Saved data entries
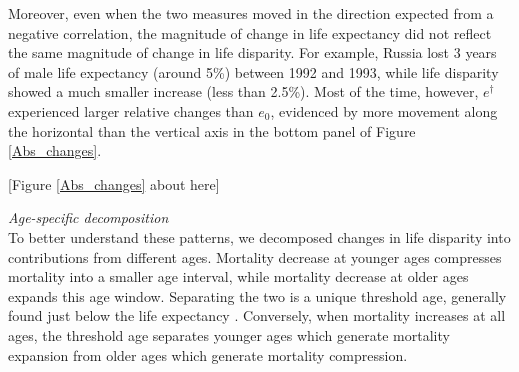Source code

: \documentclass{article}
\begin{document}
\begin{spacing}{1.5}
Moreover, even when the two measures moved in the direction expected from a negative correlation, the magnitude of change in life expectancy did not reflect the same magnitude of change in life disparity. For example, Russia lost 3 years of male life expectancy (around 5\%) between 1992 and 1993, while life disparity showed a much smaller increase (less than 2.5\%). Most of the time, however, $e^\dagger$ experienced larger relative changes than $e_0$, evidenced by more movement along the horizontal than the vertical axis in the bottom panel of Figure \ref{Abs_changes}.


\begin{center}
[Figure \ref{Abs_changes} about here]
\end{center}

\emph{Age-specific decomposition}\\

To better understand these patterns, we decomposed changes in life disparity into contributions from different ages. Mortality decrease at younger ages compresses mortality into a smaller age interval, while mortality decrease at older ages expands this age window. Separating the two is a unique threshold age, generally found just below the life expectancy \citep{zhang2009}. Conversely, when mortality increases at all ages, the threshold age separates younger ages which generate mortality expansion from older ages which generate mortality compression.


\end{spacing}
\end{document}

...

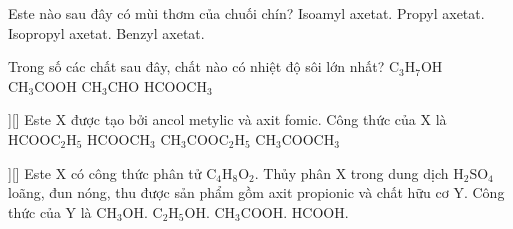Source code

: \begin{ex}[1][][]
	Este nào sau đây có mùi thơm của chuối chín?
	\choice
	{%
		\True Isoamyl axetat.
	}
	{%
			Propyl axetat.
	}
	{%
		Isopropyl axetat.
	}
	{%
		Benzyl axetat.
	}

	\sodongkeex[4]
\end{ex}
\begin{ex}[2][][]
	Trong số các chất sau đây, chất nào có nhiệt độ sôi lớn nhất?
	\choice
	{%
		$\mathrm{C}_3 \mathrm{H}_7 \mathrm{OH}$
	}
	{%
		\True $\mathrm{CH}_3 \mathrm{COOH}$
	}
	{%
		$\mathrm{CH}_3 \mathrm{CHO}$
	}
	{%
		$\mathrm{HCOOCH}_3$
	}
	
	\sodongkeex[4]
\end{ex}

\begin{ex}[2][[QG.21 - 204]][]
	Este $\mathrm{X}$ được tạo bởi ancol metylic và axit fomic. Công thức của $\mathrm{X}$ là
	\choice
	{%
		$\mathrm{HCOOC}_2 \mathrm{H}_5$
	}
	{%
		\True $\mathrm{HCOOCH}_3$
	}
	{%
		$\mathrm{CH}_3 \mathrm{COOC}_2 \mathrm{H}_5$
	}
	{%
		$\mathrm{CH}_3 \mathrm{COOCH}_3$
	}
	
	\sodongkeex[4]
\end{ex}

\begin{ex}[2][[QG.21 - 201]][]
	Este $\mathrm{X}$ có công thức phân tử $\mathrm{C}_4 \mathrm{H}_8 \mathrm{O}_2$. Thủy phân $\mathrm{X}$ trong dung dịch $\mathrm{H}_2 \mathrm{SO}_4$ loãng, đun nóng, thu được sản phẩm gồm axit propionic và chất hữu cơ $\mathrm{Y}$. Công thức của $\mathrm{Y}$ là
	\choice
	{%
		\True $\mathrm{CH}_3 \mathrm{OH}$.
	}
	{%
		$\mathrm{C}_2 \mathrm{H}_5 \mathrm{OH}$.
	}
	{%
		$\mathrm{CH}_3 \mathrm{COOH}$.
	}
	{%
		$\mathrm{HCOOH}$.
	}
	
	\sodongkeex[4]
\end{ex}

...

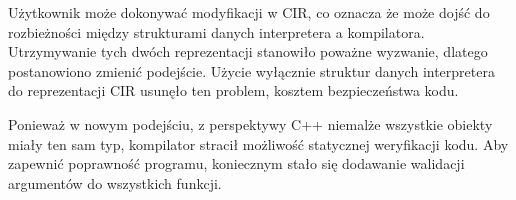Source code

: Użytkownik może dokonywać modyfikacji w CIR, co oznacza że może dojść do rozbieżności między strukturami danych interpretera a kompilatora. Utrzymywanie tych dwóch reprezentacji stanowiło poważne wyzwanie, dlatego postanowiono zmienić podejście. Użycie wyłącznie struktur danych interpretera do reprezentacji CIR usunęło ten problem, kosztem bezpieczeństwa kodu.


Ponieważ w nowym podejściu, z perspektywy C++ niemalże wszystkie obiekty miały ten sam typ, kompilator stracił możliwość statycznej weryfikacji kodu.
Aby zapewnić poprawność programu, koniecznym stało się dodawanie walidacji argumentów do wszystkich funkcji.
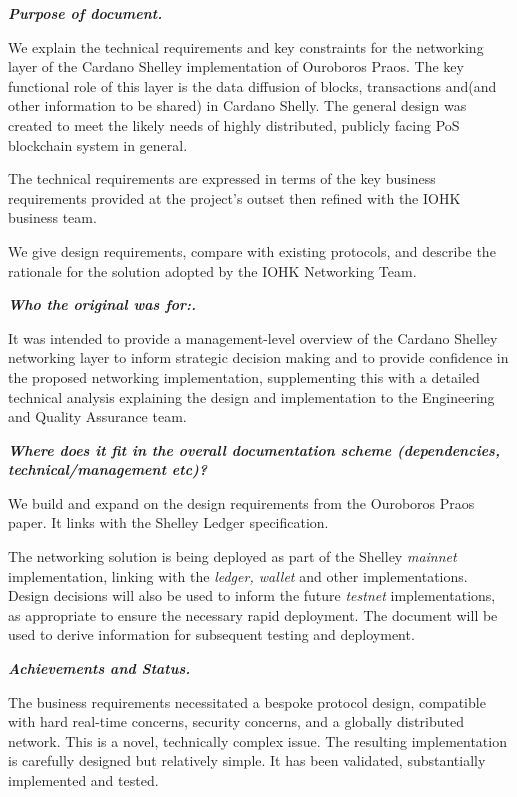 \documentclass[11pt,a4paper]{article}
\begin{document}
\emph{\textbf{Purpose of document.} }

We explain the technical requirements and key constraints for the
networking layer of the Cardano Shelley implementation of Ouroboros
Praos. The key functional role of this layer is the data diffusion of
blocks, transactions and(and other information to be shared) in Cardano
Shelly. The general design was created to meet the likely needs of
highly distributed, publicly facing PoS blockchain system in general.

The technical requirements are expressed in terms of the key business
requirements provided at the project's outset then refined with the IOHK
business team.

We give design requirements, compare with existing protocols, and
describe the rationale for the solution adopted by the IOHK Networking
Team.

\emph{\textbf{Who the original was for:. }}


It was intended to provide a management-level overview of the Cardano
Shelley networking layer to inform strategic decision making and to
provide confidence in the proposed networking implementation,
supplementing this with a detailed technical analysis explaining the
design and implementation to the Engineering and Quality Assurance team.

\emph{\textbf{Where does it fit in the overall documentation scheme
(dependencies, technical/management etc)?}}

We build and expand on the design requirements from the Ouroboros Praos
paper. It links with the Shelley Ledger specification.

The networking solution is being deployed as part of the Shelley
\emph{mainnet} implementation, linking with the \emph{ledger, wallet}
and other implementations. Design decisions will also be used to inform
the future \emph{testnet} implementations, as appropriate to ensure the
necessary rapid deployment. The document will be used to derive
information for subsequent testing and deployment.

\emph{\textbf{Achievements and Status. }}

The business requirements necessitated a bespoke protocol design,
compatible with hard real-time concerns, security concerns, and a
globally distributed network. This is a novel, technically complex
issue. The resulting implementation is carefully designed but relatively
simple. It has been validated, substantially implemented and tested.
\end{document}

> [THE PROBLEM] In the data above, how many lines contain the word "Praos"? Write the number only.

> [ANSWER SECTION] 2